TASK DESCRIPTION: Using the material that follows, output exactly the lines from the one containing "25 And in like" through the one containing "activation threshold decay", with both ends kept.

=== Section Start ===

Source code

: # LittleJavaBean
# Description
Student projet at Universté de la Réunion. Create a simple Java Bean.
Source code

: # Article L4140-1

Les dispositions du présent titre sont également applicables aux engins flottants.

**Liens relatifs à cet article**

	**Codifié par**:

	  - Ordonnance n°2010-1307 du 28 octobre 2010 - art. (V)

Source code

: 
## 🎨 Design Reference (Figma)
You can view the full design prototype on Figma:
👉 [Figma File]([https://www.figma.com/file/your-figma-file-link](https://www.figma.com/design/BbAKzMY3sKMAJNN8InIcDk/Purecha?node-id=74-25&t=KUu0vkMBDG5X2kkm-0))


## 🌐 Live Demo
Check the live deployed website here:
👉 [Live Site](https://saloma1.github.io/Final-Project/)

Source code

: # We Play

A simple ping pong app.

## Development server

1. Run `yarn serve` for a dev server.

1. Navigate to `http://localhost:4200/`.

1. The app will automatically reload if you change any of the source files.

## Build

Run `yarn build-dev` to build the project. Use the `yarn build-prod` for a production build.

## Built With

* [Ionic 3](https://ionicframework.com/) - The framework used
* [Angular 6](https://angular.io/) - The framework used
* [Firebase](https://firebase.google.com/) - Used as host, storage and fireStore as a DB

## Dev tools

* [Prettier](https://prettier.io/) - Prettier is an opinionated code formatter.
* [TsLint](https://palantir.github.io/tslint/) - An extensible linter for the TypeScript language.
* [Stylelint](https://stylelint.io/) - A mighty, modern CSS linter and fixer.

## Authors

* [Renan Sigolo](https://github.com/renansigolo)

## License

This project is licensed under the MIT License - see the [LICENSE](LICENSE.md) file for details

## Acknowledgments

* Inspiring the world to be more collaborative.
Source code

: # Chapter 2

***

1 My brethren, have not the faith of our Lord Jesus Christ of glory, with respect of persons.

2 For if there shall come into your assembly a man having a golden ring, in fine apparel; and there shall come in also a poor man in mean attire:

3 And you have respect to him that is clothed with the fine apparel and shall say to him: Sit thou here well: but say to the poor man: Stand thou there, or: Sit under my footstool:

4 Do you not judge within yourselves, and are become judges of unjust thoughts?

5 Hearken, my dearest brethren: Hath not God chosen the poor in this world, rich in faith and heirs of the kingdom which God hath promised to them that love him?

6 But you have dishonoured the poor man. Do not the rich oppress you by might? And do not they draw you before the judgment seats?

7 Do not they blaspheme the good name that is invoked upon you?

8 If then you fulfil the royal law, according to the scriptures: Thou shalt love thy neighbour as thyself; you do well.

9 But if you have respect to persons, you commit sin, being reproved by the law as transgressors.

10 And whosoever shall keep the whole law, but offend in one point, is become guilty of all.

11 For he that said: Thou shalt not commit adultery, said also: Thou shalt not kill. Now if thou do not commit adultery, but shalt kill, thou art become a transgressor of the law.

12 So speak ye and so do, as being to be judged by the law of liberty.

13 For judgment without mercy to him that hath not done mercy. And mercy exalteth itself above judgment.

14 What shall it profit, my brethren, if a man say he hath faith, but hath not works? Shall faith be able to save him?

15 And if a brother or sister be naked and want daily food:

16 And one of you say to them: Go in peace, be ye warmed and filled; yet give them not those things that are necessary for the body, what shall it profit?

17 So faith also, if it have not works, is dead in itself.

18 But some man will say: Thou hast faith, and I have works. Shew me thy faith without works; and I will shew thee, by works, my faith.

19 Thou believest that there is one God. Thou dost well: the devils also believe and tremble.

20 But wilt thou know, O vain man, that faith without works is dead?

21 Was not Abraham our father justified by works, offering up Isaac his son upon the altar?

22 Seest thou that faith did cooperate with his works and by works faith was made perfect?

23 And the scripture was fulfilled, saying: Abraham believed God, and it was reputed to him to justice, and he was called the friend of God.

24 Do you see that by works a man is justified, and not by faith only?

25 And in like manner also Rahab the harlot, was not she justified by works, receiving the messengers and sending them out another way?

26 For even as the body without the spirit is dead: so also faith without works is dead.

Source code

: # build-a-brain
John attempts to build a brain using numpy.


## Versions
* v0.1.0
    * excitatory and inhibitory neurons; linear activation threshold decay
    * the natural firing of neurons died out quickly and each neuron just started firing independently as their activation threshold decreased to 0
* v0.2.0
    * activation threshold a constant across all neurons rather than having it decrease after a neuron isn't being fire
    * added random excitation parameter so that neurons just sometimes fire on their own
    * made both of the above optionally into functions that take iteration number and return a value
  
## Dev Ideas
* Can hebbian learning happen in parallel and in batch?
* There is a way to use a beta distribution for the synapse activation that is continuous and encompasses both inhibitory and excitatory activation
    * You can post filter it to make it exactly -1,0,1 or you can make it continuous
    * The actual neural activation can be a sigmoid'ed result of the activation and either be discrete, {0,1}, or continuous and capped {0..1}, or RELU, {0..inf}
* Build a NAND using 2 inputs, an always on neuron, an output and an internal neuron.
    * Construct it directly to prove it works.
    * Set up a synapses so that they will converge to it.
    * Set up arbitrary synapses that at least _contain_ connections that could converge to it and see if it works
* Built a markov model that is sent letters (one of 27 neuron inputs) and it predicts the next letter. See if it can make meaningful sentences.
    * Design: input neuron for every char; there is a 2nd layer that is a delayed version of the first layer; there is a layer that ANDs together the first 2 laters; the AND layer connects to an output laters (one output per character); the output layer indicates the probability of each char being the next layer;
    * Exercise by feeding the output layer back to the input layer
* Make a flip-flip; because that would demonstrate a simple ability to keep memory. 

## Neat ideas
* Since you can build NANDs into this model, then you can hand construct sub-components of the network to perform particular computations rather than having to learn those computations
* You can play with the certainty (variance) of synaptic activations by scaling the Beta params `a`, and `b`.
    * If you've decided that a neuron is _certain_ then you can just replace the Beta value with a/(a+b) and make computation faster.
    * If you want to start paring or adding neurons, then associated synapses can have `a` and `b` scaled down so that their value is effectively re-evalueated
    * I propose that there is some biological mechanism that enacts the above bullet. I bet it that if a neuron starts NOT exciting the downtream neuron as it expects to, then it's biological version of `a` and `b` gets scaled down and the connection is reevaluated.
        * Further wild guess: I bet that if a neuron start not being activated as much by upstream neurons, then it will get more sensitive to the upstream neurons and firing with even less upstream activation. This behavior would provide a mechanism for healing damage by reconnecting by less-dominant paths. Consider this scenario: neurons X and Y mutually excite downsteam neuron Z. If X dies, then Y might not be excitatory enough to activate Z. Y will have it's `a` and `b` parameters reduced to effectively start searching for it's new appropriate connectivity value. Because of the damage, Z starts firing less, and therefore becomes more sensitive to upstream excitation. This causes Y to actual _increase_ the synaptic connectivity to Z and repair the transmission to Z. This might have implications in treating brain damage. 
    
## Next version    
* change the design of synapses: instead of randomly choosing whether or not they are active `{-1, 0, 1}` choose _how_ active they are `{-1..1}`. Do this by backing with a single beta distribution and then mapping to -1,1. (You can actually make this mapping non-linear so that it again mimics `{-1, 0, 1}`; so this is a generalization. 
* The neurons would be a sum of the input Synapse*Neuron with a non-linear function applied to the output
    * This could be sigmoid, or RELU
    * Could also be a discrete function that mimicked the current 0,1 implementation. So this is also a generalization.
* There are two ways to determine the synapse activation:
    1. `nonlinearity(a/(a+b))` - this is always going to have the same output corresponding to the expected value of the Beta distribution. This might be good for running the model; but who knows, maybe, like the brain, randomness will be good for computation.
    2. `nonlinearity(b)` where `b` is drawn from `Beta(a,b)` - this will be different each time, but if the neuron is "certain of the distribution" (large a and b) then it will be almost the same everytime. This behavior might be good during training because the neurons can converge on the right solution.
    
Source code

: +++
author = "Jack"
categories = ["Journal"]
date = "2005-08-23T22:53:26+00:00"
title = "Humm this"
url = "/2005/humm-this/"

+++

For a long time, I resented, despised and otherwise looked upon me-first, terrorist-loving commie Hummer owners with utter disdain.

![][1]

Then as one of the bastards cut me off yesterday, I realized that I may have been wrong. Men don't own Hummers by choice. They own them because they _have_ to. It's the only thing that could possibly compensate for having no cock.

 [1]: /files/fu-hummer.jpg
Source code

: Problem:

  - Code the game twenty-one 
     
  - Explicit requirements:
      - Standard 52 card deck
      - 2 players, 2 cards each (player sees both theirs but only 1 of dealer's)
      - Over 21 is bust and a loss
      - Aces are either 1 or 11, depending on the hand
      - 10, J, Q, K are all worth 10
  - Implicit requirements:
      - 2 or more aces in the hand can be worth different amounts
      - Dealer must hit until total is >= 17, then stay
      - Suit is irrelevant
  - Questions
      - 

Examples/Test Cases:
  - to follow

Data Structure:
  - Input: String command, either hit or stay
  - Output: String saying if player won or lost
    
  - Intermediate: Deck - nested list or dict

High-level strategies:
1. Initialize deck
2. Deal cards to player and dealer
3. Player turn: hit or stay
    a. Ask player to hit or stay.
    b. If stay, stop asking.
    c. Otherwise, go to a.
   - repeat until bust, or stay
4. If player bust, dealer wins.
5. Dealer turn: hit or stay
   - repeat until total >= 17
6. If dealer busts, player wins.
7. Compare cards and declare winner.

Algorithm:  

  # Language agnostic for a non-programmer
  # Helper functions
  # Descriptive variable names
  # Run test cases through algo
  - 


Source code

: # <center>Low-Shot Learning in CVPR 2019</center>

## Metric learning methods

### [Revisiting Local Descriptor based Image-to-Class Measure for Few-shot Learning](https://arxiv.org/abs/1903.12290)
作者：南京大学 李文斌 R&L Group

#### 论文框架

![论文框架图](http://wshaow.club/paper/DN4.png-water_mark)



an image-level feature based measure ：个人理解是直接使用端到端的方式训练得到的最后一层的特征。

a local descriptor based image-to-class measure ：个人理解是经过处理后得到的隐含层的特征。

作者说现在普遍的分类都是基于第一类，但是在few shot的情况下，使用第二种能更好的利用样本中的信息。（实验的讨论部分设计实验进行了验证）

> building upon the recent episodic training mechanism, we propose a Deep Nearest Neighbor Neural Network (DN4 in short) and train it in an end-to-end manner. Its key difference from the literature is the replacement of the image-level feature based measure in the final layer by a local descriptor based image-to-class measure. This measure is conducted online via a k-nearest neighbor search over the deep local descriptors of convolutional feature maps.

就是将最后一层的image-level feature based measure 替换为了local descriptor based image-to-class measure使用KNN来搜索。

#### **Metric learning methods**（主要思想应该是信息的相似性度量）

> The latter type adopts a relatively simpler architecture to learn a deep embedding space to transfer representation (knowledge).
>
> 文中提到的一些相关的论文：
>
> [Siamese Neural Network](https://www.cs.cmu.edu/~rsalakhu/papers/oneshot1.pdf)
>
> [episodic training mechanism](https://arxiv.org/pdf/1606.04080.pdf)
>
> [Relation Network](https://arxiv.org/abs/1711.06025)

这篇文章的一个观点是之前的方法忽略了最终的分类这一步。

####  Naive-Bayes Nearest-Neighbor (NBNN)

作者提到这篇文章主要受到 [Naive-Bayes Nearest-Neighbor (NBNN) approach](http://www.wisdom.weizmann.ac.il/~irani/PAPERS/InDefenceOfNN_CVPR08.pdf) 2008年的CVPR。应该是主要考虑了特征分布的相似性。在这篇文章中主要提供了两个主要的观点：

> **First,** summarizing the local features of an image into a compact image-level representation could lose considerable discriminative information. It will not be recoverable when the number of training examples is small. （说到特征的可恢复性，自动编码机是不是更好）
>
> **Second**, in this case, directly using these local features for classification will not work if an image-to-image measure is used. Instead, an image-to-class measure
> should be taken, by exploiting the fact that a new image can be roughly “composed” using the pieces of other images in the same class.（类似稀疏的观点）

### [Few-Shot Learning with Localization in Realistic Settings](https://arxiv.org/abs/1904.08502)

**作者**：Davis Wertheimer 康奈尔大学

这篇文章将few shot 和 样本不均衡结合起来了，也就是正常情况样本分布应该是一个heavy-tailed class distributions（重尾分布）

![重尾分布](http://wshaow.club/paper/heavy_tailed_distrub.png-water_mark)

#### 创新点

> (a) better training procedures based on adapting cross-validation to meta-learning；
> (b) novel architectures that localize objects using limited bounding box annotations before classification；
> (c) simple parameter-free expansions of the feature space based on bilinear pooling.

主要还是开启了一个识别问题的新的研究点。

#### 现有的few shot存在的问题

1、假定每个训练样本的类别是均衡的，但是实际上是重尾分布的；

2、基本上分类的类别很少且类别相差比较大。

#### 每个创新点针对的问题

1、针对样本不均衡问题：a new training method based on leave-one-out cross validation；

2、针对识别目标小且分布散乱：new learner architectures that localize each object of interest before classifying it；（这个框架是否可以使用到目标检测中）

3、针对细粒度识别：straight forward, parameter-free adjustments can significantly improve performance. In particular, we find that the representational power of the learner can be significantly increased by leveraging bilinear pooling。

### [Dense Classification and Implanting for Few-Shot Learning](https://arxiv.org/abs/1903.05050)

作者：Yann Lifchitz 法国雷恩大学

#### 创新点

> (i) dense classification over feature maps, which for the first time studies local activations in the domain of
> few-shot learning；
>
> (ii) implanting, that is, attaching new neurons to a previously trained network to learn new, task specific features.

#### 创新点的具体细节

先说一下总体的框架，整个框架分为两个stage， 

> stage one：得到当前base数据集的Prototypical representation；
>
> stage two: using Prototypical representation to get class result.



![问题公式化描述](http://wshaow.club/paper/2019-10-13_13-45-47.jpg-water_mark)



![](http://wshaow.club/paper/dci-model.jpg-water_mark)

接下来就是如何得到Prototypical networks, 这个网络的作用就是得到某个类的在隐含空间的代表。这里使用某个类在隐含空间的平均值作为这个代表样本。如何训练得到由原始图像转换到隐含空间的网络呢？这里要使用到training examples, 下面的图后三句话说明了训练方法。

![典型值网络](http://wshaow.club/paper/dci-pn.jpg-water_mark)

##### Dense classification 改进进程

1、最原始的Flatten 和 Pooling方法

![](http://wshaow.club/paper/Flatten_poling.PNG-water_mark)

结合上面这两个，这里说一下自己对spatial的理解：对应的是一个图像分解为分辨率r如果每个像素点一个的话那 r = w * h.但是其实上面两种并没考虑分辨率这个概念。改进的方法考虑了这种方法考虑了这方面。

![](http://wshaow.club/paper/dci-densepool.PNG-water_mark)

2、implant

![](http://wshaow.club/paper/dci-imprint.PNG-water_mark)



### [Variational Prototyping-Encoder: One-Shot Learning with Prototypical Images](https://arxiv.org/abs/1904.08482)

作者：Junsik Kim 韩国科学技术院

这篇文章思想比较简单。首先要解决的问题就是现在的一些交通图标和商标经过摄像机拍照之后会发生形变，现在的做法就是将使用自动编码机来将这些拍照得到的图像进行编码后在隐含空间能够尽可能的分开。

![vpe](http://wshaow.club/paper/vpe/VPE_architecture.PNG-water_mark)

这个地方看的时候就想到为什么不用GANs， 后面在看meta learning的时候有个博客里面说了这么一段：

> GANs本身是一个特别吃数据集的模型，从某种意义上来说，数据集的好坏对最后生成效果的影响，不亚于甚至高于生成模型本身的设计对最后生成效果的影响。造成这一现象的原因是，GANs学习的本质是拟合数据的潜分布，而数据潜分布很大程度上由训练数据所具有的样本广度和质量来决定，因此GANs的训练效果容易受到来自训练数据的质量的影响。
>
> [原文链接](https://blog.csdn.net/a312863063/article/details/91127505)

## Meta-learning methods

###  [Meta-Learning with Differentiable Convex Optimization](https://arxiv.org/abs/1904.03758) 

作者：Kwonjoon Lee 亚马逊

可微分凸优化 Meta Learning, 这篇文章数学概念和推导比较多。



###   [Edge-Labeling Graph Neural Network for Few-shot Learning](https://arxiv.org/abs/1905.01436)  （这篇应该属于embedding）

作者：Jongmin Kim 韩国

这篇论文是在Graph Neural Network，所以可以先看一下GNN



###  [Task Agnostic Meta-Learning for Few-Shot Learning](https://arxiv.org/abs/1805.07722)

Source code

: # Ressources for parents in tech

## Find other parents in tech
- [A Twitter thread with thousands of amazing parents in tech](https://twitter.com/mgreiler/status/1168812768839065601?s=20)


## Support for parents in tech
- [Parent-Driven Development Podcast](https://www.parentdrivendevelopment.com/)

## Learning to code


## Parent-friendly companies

=== Section End ===

REPLY:
25 And in like manner also Rahab the harlot, was not she justified by works, receiving the messengers and sending them out another way?

26 For even as the body without the spirit is dead: so also faith without works is dead.

Source code

: # build-a-brain
John attempts to build a brain using numpy.


## Versions
* v0.1.0
    * excitatory and inhibitory neurons; linear activation threshold decay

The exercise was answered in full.